Task to carry out – Only the lines from the beginning of the entries through the one with "3. Multiply the" should be written out, please, exactly and without any pictures.

Supplied data –
-------------------------

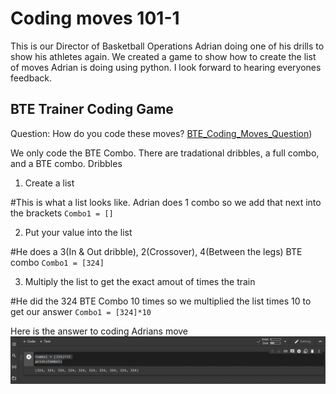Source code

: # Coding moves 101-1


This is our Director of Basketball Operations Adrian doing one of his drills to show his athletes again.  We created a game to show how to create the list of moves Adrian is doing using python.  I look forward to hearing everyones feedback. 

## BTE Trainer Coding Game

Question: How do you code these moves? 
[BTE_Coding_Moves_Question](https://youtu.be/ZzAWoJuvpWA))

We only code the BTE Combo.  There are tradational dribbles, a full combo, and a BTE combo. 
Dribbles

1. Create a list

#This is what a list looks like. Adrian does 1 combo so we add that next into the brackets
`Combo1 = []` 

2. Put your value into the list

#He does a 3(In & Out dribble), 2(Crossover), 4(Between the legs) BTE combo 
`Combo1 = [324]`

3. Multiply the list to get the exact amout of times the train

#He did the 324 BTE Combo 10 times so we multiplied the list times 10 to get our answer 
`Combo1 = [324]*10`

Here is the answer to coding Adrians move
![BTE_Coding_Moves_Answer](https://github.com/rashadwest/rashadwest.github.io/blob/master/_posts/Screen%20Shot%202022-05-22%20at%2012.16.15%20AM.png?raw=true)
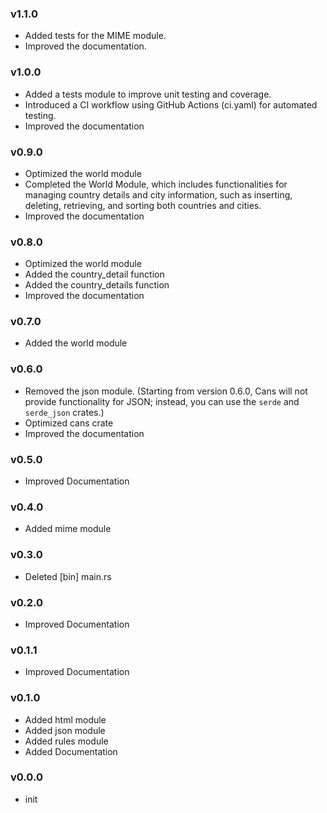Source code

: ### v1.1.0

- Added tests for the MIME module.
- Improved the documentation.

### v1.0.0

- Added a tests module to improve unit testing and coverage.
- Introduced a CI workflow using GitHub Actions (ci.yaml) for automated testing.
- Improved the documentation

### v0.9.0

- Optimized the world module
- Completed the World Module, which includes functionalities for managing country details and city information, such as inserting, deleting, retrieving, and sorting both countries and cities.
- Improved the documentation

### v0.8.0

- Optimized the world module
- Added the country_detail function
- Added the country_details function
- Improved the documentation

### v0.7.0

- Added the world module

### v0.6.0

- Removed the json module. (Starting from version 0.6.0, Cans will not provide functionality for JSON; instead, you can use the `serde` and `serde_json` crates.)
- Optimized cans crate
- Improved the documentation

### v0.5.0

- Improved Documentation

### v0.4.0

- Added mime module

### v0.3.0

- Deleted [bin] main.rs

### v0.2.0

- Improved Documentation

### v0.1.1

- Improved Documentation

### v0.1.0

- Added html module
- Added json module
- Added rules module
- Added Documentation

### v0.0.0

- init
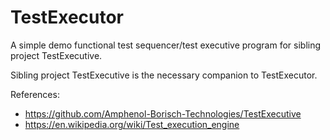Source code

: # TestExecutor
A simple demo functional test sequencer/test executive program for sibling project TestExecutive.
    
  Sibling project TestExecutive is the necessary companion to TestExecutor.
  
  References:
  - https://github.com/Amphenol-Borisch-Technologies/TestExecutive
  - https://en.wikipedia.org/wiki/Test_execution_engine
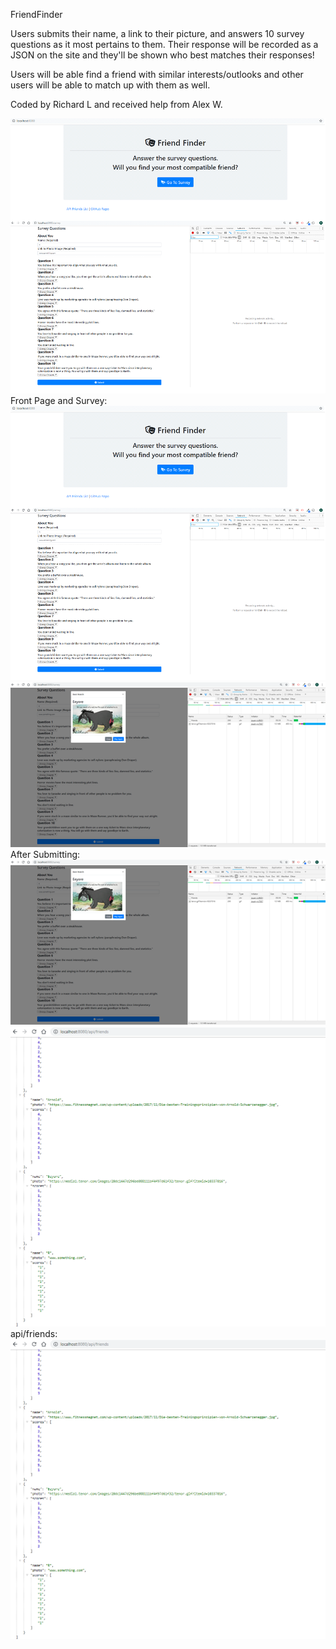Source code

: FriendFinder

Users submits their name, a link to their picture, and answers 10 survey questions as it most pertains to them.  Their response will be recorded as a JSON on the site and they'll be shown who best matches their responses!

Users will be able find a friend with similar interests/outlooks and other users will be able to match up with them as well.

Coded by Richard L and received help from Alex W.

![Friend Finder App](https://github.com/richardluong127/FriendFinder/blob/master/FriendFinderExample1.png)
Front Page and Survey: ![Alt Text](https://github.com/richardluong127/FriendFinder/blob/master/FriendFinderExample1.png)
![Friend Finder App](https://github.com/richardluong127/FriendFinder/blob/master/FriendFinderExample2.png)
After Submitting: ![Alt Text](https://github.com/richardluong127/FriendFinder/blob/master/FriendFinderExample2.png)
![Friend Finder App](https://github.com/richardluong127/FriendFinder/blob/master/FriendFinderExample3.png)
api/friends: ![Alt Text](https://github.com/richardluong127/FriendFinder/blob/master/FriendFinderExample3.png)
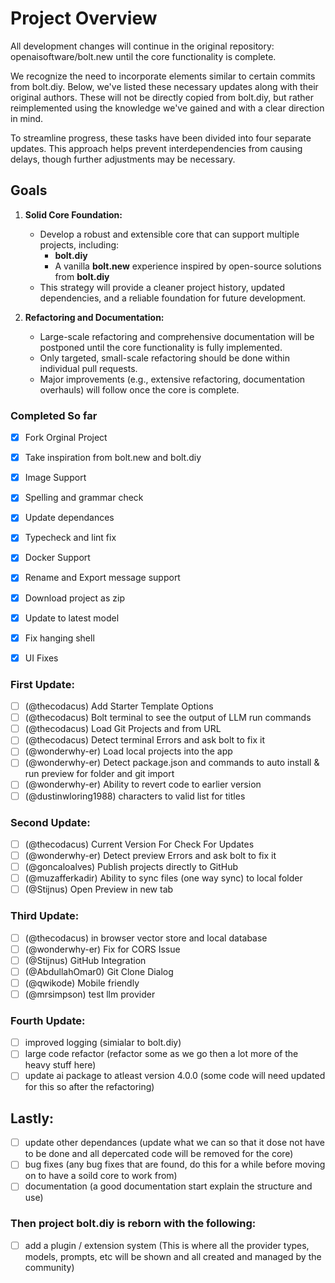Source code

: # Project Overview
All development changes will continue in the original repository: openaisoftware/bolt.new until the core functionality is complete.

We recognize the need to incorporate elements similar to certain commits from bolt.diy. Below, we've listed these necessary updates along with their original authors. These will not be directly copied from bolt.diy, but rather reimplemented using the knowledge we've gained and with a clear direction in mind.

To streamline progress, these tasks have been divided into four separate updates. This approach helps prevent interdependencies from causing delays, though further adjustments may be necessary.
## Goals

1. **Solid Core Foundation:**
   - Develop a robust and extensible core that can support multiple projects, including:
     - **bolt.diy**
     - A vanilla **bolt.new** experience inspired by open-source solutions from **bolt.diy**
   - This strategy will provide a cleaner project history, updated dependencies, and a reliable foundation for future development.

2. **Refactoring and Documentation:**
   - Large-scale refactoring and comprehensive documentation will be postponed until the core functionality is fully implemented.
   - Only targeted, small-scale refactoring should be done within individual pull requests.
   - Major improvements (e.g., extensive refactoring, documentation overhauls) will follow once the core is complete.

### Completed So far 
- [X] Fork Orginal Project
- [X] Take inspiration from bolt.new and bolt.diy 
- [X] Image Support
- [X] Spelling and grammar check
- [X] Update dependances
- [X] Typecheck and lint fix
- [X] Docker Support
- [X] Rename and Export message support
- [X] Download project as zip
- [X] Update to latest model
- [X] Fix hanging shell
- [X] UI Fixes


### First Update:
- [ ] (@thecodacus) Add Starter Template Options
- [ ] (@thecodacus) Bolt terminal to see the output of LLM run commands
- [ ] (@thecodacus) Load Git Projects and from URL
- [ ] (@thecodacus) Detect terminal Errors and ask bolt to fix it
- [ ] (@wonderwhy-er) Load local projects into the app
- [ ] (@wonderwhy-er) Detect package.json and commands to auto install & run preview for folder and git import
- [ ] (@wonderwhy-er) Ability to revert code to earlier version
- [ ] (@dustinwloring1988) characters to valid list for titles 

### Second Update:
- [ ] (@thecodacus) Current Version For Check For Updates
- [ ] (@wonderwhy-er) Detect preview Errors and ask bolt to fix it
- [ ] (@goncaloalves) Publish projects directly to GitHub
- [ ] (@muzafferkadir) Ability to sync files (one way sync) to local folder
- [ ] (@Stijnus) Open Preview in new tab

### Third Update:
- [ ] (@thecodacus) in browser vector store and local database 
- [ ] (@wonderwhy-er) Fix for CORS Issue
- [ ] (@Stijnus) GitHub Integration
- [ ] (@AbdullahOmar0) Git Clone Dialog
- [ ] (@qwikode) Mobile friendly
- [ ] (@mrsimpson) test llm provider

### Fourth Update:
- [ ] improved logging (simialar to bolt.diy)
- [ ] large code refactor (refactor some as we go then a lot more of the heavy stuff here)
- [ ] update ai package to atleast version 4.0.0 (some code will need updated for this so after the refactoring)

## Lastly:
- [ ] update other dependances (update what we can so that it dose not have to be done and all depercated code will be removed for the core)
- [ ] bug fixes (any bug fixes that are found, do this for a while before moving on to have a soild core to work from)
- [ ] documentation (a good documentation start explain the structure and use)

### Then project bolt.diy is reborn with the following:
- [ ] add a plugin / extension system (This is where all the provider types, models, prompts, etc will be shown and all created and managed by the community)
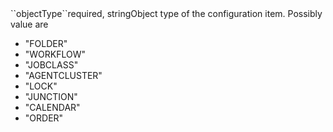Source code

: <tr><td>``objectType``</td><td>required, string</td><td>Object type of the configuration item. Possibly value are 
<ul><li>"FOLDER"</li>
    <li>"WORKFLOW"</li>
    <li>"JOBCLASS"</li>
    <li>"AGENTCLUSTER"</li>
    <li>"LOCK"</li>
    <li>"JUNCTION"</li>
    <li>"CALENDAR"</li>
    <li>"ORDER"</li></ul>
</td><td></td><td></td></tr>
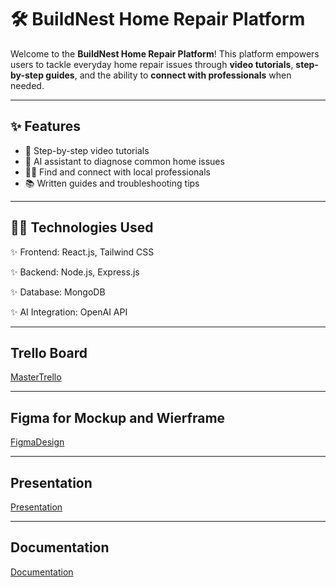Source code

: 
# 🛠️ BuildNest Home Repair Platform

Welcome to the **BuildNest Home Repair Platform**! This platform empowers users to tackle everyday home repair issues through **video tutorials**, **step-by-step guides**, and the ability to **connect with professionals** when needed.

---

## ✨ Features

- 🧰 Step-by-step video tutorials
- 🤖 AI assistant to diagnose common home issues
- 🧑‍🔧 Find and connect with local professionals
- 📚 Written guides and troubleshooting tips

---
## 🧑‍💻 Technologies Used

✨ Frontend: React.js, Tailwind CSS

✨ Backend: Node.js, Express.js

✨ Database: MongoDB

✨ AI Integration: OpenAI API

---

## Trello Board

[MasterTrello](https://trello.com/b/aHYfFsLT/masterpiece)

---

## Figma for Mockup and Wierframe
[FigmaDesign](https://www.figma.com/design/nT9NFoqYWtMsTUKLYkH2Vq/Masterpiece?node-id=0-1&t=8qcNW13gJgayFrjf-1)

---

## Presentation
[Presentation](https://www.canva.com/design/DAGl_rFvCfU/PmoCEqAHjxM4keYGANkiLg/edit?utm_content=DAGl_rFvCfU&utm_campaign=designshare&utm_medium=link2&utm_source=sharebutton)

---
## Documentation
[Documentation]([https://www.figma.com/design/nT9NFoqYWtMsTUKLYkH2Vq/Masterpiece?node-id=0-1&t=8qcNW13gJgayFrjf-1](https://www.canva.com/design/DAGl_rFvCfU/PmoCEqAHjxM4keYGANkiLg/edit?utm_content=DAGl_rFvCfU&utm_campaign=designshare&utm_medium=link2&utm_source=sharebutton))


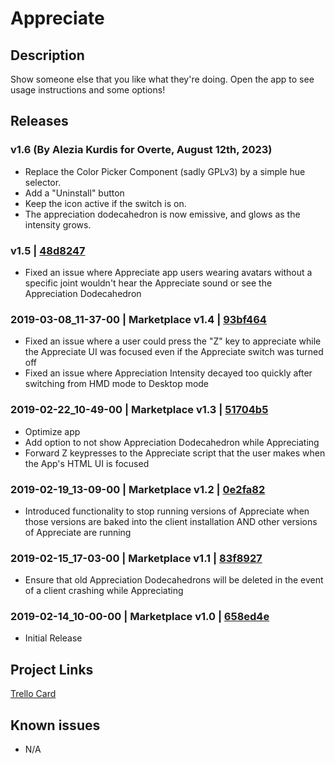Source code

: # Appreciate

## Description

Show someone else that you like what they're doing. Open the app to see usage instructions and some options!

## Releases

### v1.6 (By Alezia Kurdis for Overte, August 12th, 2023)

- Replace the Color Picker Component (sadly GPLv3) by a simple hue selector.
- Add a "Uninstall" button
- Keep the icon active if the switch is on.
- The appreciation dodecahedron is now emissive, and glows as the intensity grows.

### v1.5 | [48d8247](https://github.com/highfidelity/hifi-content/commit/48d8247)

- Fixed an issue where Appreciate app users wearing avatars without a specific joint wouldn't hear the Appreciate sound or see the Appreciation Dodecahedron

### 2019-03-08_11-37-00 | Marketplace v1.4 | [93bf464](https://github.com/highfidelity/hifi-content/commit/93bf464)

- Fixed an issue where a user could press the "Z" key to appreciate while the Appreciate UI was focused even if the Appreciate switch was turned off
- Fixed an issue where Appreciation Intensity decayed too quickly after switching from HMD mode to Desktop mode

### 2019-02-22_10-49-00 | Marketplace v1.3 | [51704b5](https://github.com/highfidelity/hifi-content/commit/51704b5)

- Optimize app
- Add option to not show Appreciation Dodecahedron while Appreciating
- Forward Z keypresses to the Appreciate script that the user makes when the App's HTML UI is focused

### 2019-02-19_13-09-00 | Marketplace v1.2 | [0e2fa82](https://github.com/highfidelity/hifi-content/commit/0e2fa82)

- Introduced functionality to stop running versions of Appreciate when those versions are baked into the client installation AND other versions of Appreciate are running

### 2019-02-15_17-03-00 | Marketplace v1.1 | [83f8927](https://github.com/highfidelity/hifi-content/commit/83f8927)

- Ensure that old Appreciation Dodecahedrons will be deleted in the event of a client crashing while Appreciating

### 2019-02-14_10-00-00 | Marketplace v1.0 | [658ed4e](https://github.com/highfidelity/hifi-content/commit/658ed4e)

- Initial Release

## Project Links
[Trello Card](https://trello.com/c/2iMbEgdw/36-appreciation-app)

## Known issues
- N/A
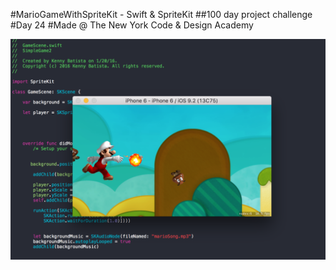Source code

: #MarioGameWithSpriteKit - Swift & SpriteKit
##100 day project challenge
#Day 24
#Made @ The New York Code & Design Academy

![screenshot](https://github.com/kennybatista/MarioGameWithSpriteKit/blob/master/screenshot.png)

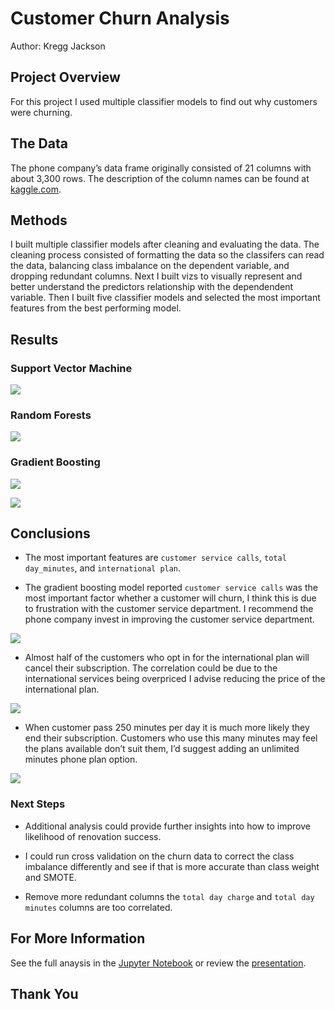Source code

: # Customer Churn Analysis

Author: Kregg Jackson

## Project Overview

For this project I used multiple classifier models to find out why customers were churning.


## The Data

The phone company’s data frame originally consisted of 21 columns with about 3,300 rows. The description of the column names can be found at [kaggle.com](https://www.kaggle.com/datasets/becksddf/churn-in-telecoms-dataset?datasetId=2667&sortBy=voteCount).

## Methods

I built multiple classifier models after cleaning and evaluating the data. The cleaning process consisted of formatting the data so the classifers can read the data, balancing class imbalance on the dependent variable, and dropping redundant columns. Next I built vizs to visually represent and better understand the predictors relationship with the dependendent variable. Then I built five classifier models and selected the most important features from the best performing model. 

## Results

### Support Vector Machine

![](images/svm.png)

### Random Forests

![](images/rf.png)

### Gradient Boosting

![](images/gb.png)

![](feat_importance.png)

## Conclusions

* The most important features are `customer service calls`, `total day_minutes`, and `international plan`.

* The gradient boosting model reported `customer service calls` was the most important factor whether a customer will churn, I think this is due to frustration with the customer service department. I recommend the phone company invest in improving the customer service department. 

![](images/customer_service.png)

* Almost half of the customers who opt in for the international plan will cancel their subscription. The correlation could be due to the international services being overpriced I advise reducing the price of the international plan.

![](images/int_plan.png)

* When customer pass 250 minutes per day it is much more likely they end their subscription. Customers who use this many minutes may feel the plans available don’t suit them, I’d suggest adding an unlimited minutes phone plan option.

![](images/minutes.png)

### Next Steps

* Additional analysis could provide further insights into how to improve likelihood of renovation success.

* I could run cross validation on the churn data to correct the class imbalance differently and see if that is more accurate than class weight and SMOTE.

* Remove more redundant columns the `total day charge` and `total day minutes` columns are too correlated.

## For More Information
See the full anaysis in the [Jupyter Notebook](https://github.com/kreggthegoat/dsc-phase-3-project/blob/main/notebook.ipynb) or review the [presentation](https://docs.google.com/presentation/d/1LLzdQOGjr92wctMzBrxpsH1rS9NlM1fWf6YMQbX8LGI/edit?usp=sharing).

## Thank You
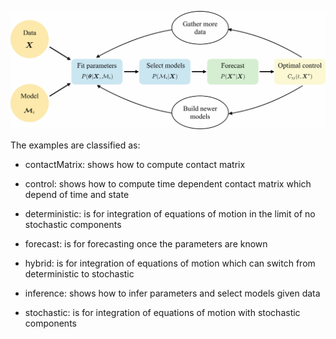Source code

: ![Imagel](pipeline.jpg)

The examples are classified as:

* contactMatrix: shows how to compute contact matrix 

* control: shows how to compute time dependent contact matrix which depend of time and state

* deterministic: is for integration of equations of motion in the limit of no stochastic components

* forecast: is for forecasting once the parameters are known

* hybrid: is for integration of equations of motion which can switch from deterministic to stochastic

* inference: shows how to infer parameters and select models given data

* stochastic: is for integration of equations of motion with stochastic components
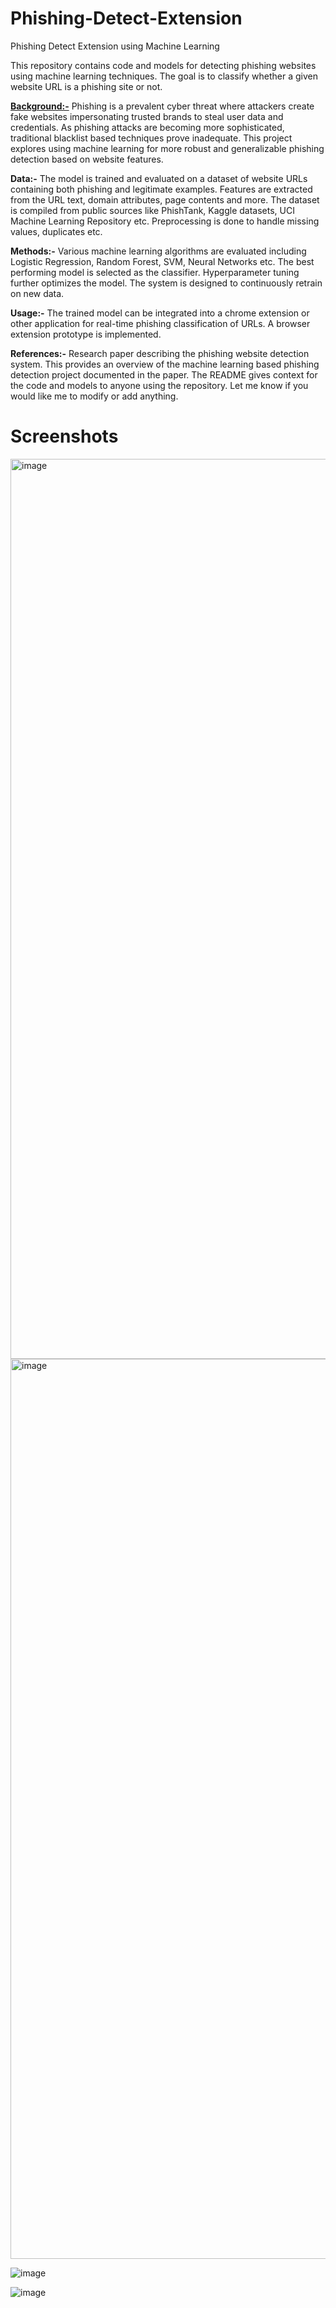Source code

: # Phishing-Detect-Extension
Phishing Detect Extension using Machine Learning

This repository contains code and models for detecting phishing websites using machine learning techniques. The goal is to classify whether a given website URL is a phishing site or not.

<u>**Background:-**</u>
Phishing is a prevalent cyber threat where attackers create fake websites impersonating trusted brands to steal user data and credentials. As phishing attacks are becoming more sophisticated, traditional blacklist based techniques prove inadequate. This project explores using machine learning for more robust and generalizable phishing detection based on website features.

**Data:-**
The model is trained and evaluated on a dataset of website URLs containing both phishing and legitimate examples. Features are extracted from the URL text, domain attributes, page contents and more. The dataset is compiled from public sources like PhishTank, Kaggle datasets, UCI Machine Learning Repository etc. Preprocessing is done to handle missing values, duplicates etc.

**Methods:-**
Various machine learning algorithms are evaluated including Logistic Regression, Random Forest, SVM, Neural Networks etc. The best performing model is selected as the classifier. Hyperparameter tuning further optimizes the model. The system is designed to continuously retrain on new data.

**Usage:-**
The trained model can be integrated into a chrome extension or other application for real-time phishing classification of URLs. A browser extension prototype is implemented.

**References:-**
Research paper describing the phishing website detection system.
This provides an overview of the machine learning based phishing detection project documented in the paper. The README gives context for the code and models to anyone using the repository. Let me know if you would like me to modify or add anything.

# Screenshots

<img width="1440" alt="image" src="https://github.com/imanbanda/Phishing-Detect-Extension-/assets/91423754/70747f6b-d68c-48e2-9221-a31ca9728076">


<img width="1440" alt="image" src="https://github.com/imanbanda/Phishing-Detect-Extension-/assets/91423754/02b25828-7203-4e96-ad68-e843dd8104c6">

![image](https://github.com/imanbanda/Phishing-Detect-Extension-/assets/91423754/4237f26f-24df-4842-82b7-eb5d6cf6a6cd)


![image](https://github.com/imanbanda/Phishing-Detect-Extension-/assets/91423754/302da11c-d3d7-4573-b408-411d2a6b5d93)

-------------------------

Exercise answer –
Source code

: # Coding moves 101-1


This is our Director of Basketball Operations Adrian doing one of his drills to show his athletes again.  We created a game to show how to create the list of moves Adrian is doing using python.  I look forward to hearing everyones feedback. 

## BTE Trainer Coding Game

Question: How do you code these moves? 
[BTE_Coding_Moves_Question](https://youtu.be/ZzAWoJuvpWA))

We only code the BTE Combo.  There are tradational dribbles, a full combo, and a BTE combo. 
Dribbles

1. Create a list

#This is what a list looks like. Adrian does 1 combo so we add that next into the brackets
`Combo1 = []` 

2. Put your value into the list

#He does a 3(In & Out dribble), 2(Crossover), 4(Between the legs) BTE combo 
`Combo1 = [324]`

3. Multiply the list to get the exact amout of times the train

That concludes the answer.